I’m often asked do I have a favourite distillery? The simple answer is no; for me its all about the voyage and new experiences rather than limiting myself to one producer or region. However when pressed, I’ll offer the overlooked Highland region of Scotland that includes Balblair, Brora, Dalmore, Glenmorangie and of course Clynelish.
Each distillery offers its own unique characteristics and for Clynelish its that subtle waxy note and depth of flavour that makes it so important to Diageo blenders. The staple 14 year old Clynelish is a marvellous thing and receives good distribution so it comes highly recommended if you have the opportunity. Apart from this core release the only other Clynelish is the Distillers Edition from a few years ago that had the added dimension of a sherry cask finish. I’m never a huge fan of these distillers editions from Diageo as quite often they are overpriced for what they are. Simply put many are a short extra cask finish to bang up the price.
This bottle which I bought from the distillery shouldn’t be confused with the Clynelish Distillers Edition. This is pure Clynelish without any fancy tampering and is bottled at cask strength, or 57.3% to be precise. From what I’ve been told they only did one run of this release in 2013 so numbers haven’t been disclosed, but I’d be surprised if it is anymore than 3000 bottles. Unlike the distillers release which has spread out from the host distillery to other sites and retailers, this is only available from Clynelish itself. As if you needed another reason to visit with the glorious Brora next door? I certainly don’t, it is hallowed ground.

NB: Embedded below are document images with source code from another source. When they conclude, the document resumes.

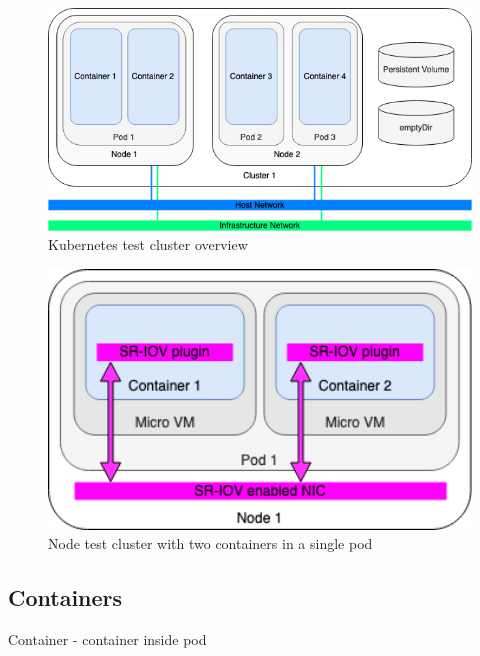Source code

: \begin{figure}[ht]
  \begin{center}
    \includegraphics[width=13.5cm]{LaTeX/images/TestArchitectureCluster.png}
    \caption{Kubernetes test cluster overview}
    \label{fig:TestArchitectureCluster}
  \end{center}
\end{figure}

\begin{figure}[ht]
  \begin{center}
    \includegraphics[width=13.5cm]{LaTeX/images/TestArchitectureNode.png}
    \caption{Node test cluster with two containers in a single pod}
    \label{fig:TestArchitectureNode}
  \end{center}
\end{figure}

\subsection{Containers}

Container - container inside pod

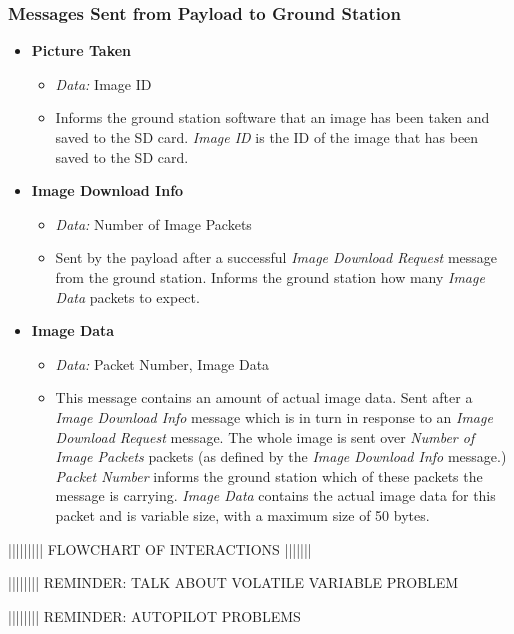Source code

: \subsubsection*{Messages Sent from Payload to Ground Station}

\begin{itemize}

\item \textbf{Picture Taken}

\begin{itemize}
\item \emph{Data:} Image ID

\item Informs the ground station software that an image has been taken and 
saved to the SD card. \emph{Image ID} is the ID of the image that has been 
saved to the SD card.
\end{itemize} 

\item \textbf{Image Download Info}

\begin{itemize}

\item \emph{Data:} Number of Image Packets

\item Sent by the payload after a successful \emph{Image Download Request}
message from the ground station. Informs the ground station how many 
\emph{Image Data} packets to expect.
\end{itemize}

\item \textbf{Image Data} 
\begin{itemize}
\item \emph{Data:} Packet Number, Image Data
\item This message contains an amount of actual image data. Sent after a
\emph{Image Download Info} message which is in turn in response to an 
\emph{Image Download Request} message. The whole image is sent over
\emph{Number of Image Packets} packets (as defined by the \emph{Image Download
Info} message.) \emph{Packet Number} informs the ground station which of these
packets the message is carrying. \emph{Image Data} contains the actual image 
data for this packet and is variable size, with a maximum size of 50 bytes. 
\end{itemize}

\end{itemize}


||||||||| FLOWCHART OF INTERACTIONS |||||||


|||||||| REMINDER: TALK ABOUT VOLATILE VARIABLE PROBLEM

|||||||| REMINDER: AUTOPILOT PROBLEMS

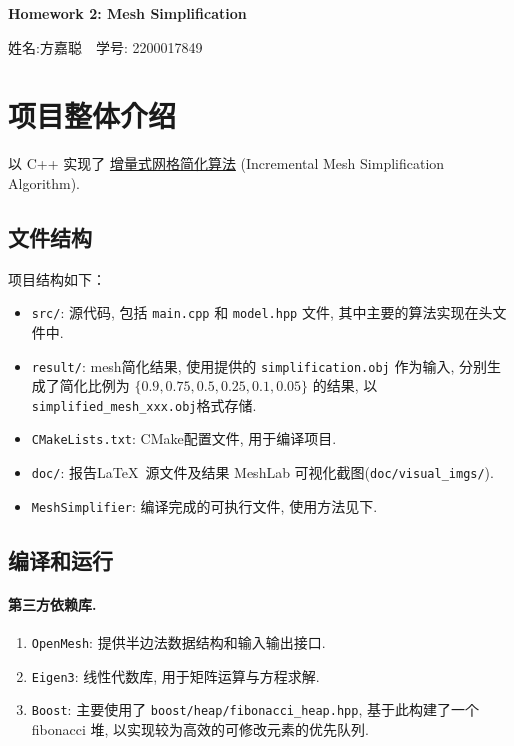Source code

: \documentclass[11pt]{article}
\newcommand\1{\mathds{1}}
\begin{document}
\pagestyle{fancy}
\chead{}
\fancyfoot[R]{} 
\fancyfoot[C]{\thepage\ /\ \pageref{LastPage} \\ \textcolor{lightgray}{最后编译时间: \today}}


\begin{center}
    {\LARGE \bf Homework 2: Mesh Simplification} 

    {\kaishu 姓名:方嘉聪\ \  学号: 2200017849}            %
\end{center}
\section{项目整体介绍}
以 C++ 实现了 \underline{增量式网格简化算法} \cite{QEM} (Incremental Mesh Simplification Algorithm). 
\subsection{文件结构}
项目结构如下：
\begin{itemize}
    \item \texttt{src/}: 源代码, 包括 \texttt{main.cpp} 和 \texttt{model.hpp} 文件, 其中主要的算法实现在头文件中.
    \item \texttt{result/}: mesh简化结果, 使用提供的 \texttt{simplification.obj} 作为输入, 分别生成了简化比例为 $\{0.9, 0.75, 0.5, 0.25, 0.1, 0.05\}$ 的结果, 以\texttt{simplified\_mesh\_xxx.obj}格式存储.
    \item \texttt{CMakeLists.txt}: CMake配置文件, 用于编译项目.
    \item \texttt{doc/}: 报告\LaTeX\ 源文件及结果 MeshLab 可视化截图(\texttt{doc/visual\_imgs/}).
    \item \texttt{MeshSimplifier}: 编译完成的可执行文件, 使用方法见下.
\end{itemize}
\subsection{编译和运行}
\paragraph{第三方依赖库.} 
\begin{enumerate}
    \item \texttt{OpenMesh}: 提供半边法数据结构和输入输出接口.
    \item \texttt{Eigen3}: 线性代数库, 用于矩阵运算与方程求解.
    \item \texttt{Boost}: 主要使用了 \texttt{boost/heap/fibonacci\_heap.hpp}, 基于此构建了一个 fibonacci 堆, 以实现较为高效的可修改元素的优先队列.
\end{enumerate}
\end{document}
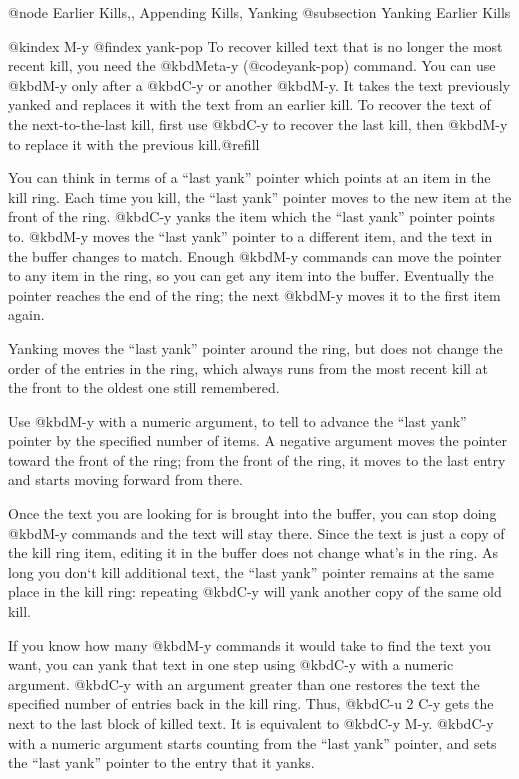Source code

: {{{{@node Earlier Kills,, Appending Kills, Yanking
@subsection Yanking Earlier Kills

@kindex M-y
@findex yank-pop
  To recover killed text that is no longer the most recent kill, you need
the @kbd{Meta-y} (@code{yank-pop}) command.  You can use @kbd{M-y} only
after a @kbd{C-y} or another @kbd{M-y}.  It takes the text previously
yanked and replaces it with the text from an earlier kill.  To recover
the text of the next-to-the-last kill, first use @kbd{C-y} to recover
the last kill, then @kbd{M-y} to replace it with the previous
kill.@refill

  You can think in terms of a ``last yank'' pointer which points at an item
in the kill ring.  Each time you kill, the ``last yank'' pointer moves to
the new item at the front of the ring.  @kbd{C-y} yanks the item
which the ``last yank'' pointer points to.  @kbd{M-y} moves the ``last
yank'' pointer to a different item, and the text in the buffer changes to
match.  Enough @kbd{M-y} commands can move the pointer to any item in the
ring, so you can get any item into the buffer.  Eventually the pointer
reaches the end of the ring; the next @kbd{M-y} moves it to the first item
again.

  Yanking moves the ``last yank'' pointer around the ring, but does not
change the order of the entries in the ring, which always runs from the
most recent kill at the front to the oldest one still remembered.

  Use @kbd{M-y} with a numeric argument, to tell to advance the ``last
yank'' pointer by the specified number of items.  A negative argument
moves the pointer toward the front of the ring; from the front of the
ring, it moves to the last entry and starts moving forward from there.

  Once the text you are looking for is brought into the buffer, you can
stop doing @kbd{M-y} commands and the text will stay there. Since the
text is just a copy of the kill ring item, editing it in the buffer does
not change what's in the ring.  As long you don`t kill additional text,
the ``last yank'' pointer remains at the same place in the kill ring:
repeating @kbd{C-y} will yank another copy of the same old kill.

  If you know how many @kbd{M-y} commands it would take to find the
text you want, you can yank that text in one step using @kbd{C-y} with
a numeric argument.  @kbd{C-y} with an argument greater than one
restores the text the specified number of entries back in the kill
ring.  Thus, @kbd{C-u 2 C-y} gets the next to the last block of killed
text.  It is equivalent to @kbd{C-y M-y}.  @kbd{C-y} with a numeric
argument starts counting from the ``last yank'' pointer, and sets the
``last yank'' pointer to the entry that it yanks.

}}}}
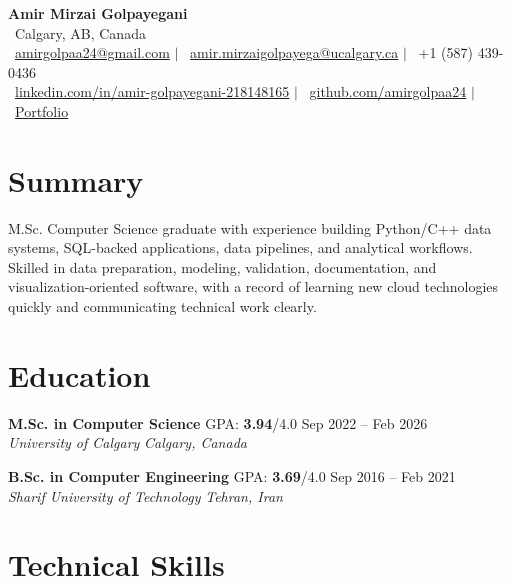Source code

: \documentclass[a4paper,10pt]{article}
\newcommand{\resumeEducationSubheading}[5]{
    \textbf{#1} \hfill #2 \hfill #3 \\
    \textit{#4} \hfill \textit{#5}
}
\begin{document}

\begin{center}
    {\LARGE \textbf{Amir Mirzai Golpayegani}} \\[0.25em]
    \faMapMarker*~Calgary, AB, Canada \\[0.25em]
    \faEnvelope~\href{mailto:amirgolpaa24@gmail.com}{amirgolpaa24@gmail.com}
    $|$
    \faEnvelope~\href{mailto:amir.mirzaigolpayega@ucalgary.ca}{amir.mirzaigolpayega@ucalgary.ca}
    $|$
    \faPhone*~+1 (587) 439-0436 \\[0.25em]
    \faLinkedin~\href{https://linkedin.com/in/amir-golpayegani-218148165}{linkedin.com/in/amir-golpayegani-218148165}
    $|$
    \faGithub~\href{https://github.com/amirgolpaa24}{github.com/amirgolpaa24}
    $|$
    \faGlobe~\href{https://amir-portfolio-navy.vercel.app/}{Portfolio}
\end{center}


\section*{Summary}

M.Sc. Computer Science graduate with experience building Python/C++ data systems, SQL-backed applications, data pipelines, and analytical workflows. Skilled in data preparation, modeling, validation, documentation, and visualization-oriented software, with a record of learning new cloud technologies quickly and communicating technical work clearly.


\section*{Education}

\resumeEducationSubheading
{M.Sc. in Computer Science}
{GPA: \textbf{3.94}/4.0}
{Sep 2022 -- Feb 2026}
{University of Calgary}
{Calgary, Canada}

\vspace{0.35em}

\resumeEducationSubheading
{B.Sc. in Computer Engineering}
{GPA: \textbf{3.69}/4.0}
{Sep 2016 -- Feb 2021}
{Sharif University of Technology}
{Tehran, Iran}


\section*{Technical Skills}
\end{document}

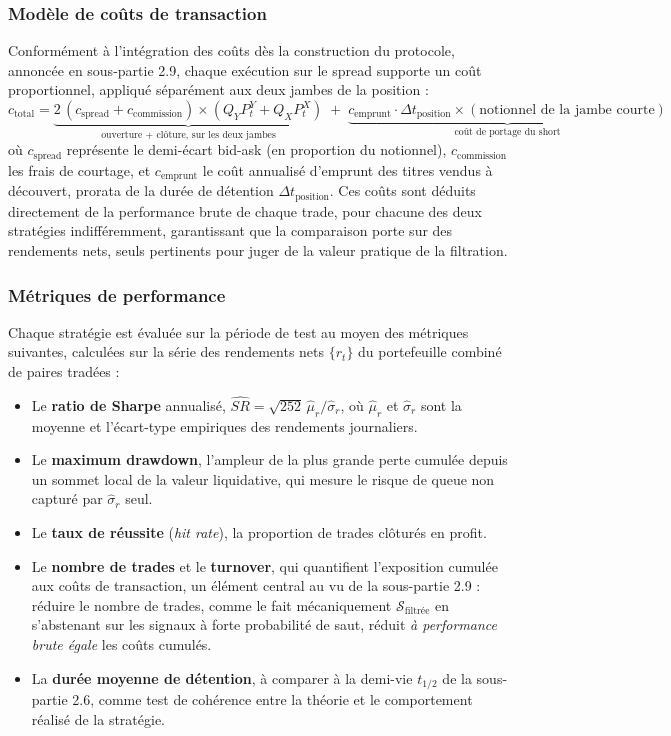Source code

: \documentclass{article}
\begin{document}
\subsubsection*{Modèle de coûts de transaction}
Conformément à l'intégration des coûts dès la construction du protocole, annoncée en sous-partie 2.9, chaque exécution sur le spread supporte un coût proportionnel, appliqué séparément aux deux jambes de la position :
\begin{equation}
c_{\text{total}} = \underbrace{2\,(c_{\text{spread}} + c_{\text{commission}})\times(Q_Y P^Y_t + Q_X P^X_t)}_{\text{ouverture + clôture, sur les deux jambes}} \;+\; \underbrace{c_{\text{emprunt}}\cdot \Delta t_{\text{position}}\times(\text{notionnel de la jambe courte})}_{\text{coût de portage du short}}
\end{equation}
où $c_{\text{spread}}$ représente le demi-écart bid-ask (en proportion du notionnel), $c_{\text{commission}}$ les frais de courtage, et $c_{\text{emprunt}}$ le coût annualisé d'emprunt des titres vendus à découvert, prorata de la durée de détention $\Delta t_{\text{position}}$. 
Ces coûts sont déduits directement de la performance brute de chaque trade, pour chacune des deux stratégies indifféremment, garantissant que la comparaison porte sur des rendements nets, seuls pertinents pour juger de la valeur pratique de la filtration.
\subsubsection*{Métriques de performance}
Chaque stratégie est évaluée sur la période de test au moyen des métriques suivantes, calculées sur la série des rendements nets $\{r_t\}$ du portefeuille combiné de paires tradées :
\begin{itemize}
\item Le \textbf{ratio de Sharpe} annualisé, $\widehat{SR}=\sqrt{252}\,\hat\mu_r/\hat\sigma_r$, où $\hat\mu_r$ et $\hat\sigma_r$ sont la moyenne et l'écart-type empiriques des rendements journaliers.
\item Le \textbf{maximum drawdown}, l'ampleur de la plus grande perte cumulée depuis un sommet local de la valeur liquidative, qui mesure le risque de queue non capturé par $\hat\sigma_r$ seul.
\item Le \textbf{taux de réussite} (\emph{hit rate}), la proportion de trades clôturés en profit.
\item Le \textbf{nombre de trades} et le \textbf{turnover}, qui quantifient l'exposition cumulée aux coûts de transaction, un élément central au vu de la sous-partie 2.9 : réduire le nombre de trades, comme le fait mécaniquement $\mathcal{S}_{\text{filtrée}}$ en s'abstenant sur les signaux à forte probabilité de saut, réduit \emph{à performance brute égale} les coûts cumulés.
\item La \textbf{durée moyenne de détention}, à comparer à la demi-vie $t_{1/2}$ de la sous-partie 2.6, comme test de cohérence entre la théorie et le comportement réalisé de la stratégie.
\end{itemize}
\end{document}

This fella isn’t cheap at £80 for a bottle, or you have the added option of paying an extra £5 for the signed edition. Now I’ve seen more of these signed editions appearing at various Diageo distillers with a Talisker for example. Normally these are signed by the distillery manager only but what makes this Clynelish nice is the complete team have signed the bottle in an organised fashion. If my maths are right that’s 13 signatures all over this piece of history making it a nice item for fans of Clynelish.
Speaking of history the above picture shows the bottles alongside the Brora cask template. Most distilleries are moving to barcodes now for obvious reasons and these well used templates are appearing on auction sites or being kept by the distilleries themselves. In the case of this Brora example a member of staff explained how this was found in a warehouse recently by chance and was cleaned up. The end result is a marvellous piece of history that belongs on the site; I was delighted to see it taking pride of place. You can tell that someone has hammered out the letters in meticulous fashion to give us the final piece; quite apt given the quality we associate Brora for today. Oh, take the tour at Clynelish and there is a surprise in the warehouse at the end; that’s all I’m going to say. I’ll be taking the tour again as I just love it. Meanwhile lets have a picture of Brora just because…
This bottle doesn’t come in any packaging or actually contains any details so I cannot even predict how old it is. I suspect it is just the staple 14 year old at natural cask strength yet that’s just guesswork. I’ll have to ask a few more questions next time I’m up north.
Distilled: there is no age statement on this bottle
Price: £80 standard of the staff signed edition (if available) £85
Additional: only available from Clynelish
Well I suppose without further delay we’d best move onto the tasting notes for this little beauty. And finish off with a photograph of the dram.
Colour: surprisingly very little colour in the glass perhaps a weak apple juice
Nose: well its alcohol at 57.3% that’s for sure. After retreating and regaining my senses lets try again. Mmm ginger root, crushed almonds, melted butter and lots of black pepper. This rascal will need a little water for nosing.
Taste: Firstly at cask strength; pure power a lightning bolt from the gods! Certainly next time I’m up north and feeling a little cold this fella will warm me up in no time. At cask strength the alcohol is still to the forefront swamping its characteristics but the long finish is already evident with a waxy, buttery note and almonds again. Right, where’s that bottle of Highland spring water?
Right, round 2 it is then. Some folk use a teaspoon for adding water but I prefer a graduated plastic water dropper for extra control. Remember folks you can always add more but not take it away!
Aroma: 5 drops later and the beast is somewhat tamed but still volatile. A used candle wick fills the air, lemon tart with rich buttery pastry, heather and fresh apples; not a hugely expansive nose but nice.
Taste: More oils fill the mouth, more freshly made apple pie with some custard and creaminess evident and a refreshing citrus finish.
Given the choice I’d probably take the 14 year old over this cask strength edition. It is a mean and perhaps young whisky with a lot of developing still to do. Water is the key component here as it opens up those hidden dimensions. A good whisky but not the best Clynelish I’ve ever tasted although the finish is epic in terms of length. As a bottle in your collection with all the signatures it is a very nice and arguably rare example – proving you’ve gone beyond Islay and Speyside to visit a classic distillery.